La gran pregunta es ¿por qué hemos llegado hasta aquí? Esto no tiene una explicación simple, ya que son muchos los factores que convergen para que esta situación esté en el nivel de peligro en que estamos.
Lo que sí podemos afirmar es que está relacionado con la forma en la cual concebimos nuestro ser y estar en este cosmos que interpretamos bajo un paradigma lineal que ha sostenido una visión mecanisista de la vida, que tiene una óptica que contempla al mundo como una máquina subordinada a procesos racionalistas que no logran comprender dimensiones sutiles, holísticas y dinámicas, lo que nos ha desarraigado de la Madre Tierra.

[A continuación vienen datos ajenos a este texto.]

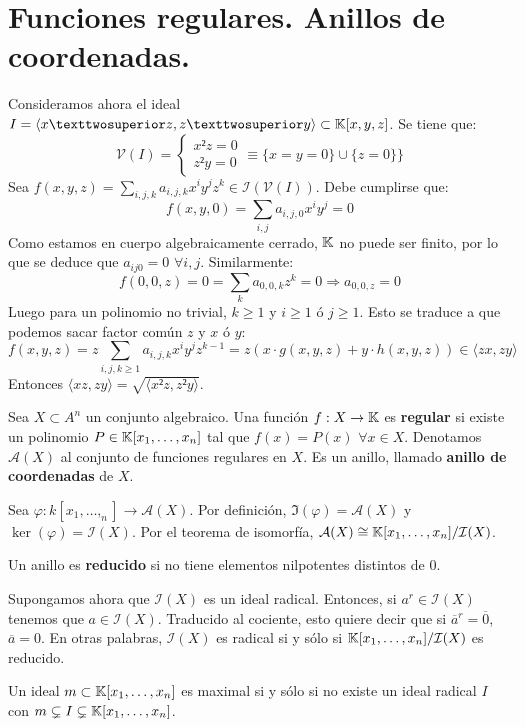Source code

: \documentclass[ACGA.tex]{subfiles}
\begin{document}
\section{Funciones regulares. Anillos de coordenadas.}
Consideramos ahora el ideal $I = \langle x²z,z²y\rangle \subset \K[x,y,z]$. Se tiene que:
\[ \mathcal{V}(I) = \begin{cases}
	x²z = 0\\
	z²y = 0
\end{cases} \equiv \{x=y=0\}\cup\{ z=0\} \}\]
Sea $f(x,y,z) = \sum_{i,j,k}a_{i,j,k}x^iy^jz^k \in \mathcal{I}(\mathcal{V}(I))$. Debe cumplirse que:
\[ f(x,y,0) = \sum_{i,j}a_{i,j,0}x^iy^j = 0 \]
Como estamos en cuerpo algebraicamente cerrado, $\mathbb{K}$ no puede ser finito, por lo que se deduce que $a_{ij0}=0$ $\forall i,j$.
Similarmente:
\[ f(0,0,z) = 0 = \sum_{k}a_{0,0,k}z^k = 0 \Rightarrow a_{0,0,z} = 0 \]
Luego para un polinomio no trivial, $k ≥ 1$ y $i ≥ 1$ ó $j ≥ 1$. Esto se traduce a que podemos sacar factor común $z$ y $x$ ó $y$:
\[ f(x,y,z) = z \sum_{i,j,k ≥ 1} a_{i,j,k} x^iy^jz^{k-1} = z(x\cdot g(x,y,z)+y\cdot h(x,y,z)) \in \langle zx,zy \rangle \]
Entonces $\langle xz,zy\rangle = \sqrt{\langle x²z,z²y\rangle}$.


\begin{defi} Sea $X \subset A^n$ un conjunto algebraico.
Una función $f : X \to \mathbb{K}$ es \textbf{regular} si existe un polinomio 
$P \in \mathbb{K}[x_1,\dots,x_n]$ tal que $f(x) = P(x)$ $\forall x \in X$.
Denotamos $\mathcal{A}(X)$ al conjunto de funciones regulares en $X$. Es un anillo, llamado \textbf{anillo de coordenadas} de $X$.
\end{defi}

Sea $φ : k[x_1,\dots,_n] \to \mathcal{A}(X)$. Por definición, $\Im(φ) = \mathcal{A}(X)$ y $\ker(φ) = \mathcal{I}(X)$. Por el teorema de isomorfía, $\mathcal{A}(X) \cong \mathbb{K}[x_1,\dots,x_n]/\mathcal{I}(X)$.

\begin{defi}\label{definicion}
Un anillo es \textbf{reducido} si no tiene elementos nilpotentes distintos de $0$.
\end{defi}
Supongamos ahora que $\mathcal{I}(X)$ es un ideal radical. Entonces, si $a^r\in\mathcal{I}(X)$ tenemos que $a\in\mathcal{I}(X)$. Traducido al cociente, esto quiere decir que si $\overline{a}^r = \overline{0}$, $\overline{a}=0$. En otras palabras, $\mathcal{I}(X)$ es radical si y sólo si $\mathbb{K}[x_1,\dots,x_n]/\mathcal{I}(X)$ es reducido.

\begin{lemma}
Un ideal $m \subset \mathbb{K}[x_1,\dots,x_n]$ es maximal si y sólo si no existe un ideal radical $I$ con $m \subsetneq I \subsetneq \mathbb{K}[x_1,\dots,x_n]$.
\end{lemma}
\end{document}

Y justo cuando esto pasa, nuestras formas de construir las estructuras de organización sociales, las instituciones administrativas y educativas y nuestras interrelaciones económicas y comerciales, están totalmente desvinculadas de la pacha, de la natura.
Por eso la manera en la cual tratamos los suelos está plenamente correlacionada con la forma en que tratamos nuestro cuerpo, con cómo estructuramos nuestras relaciones, desde las más simples hasta las más complejas, y donde lo único que importa es generar rentabilidad sin importar generar valores intangibles.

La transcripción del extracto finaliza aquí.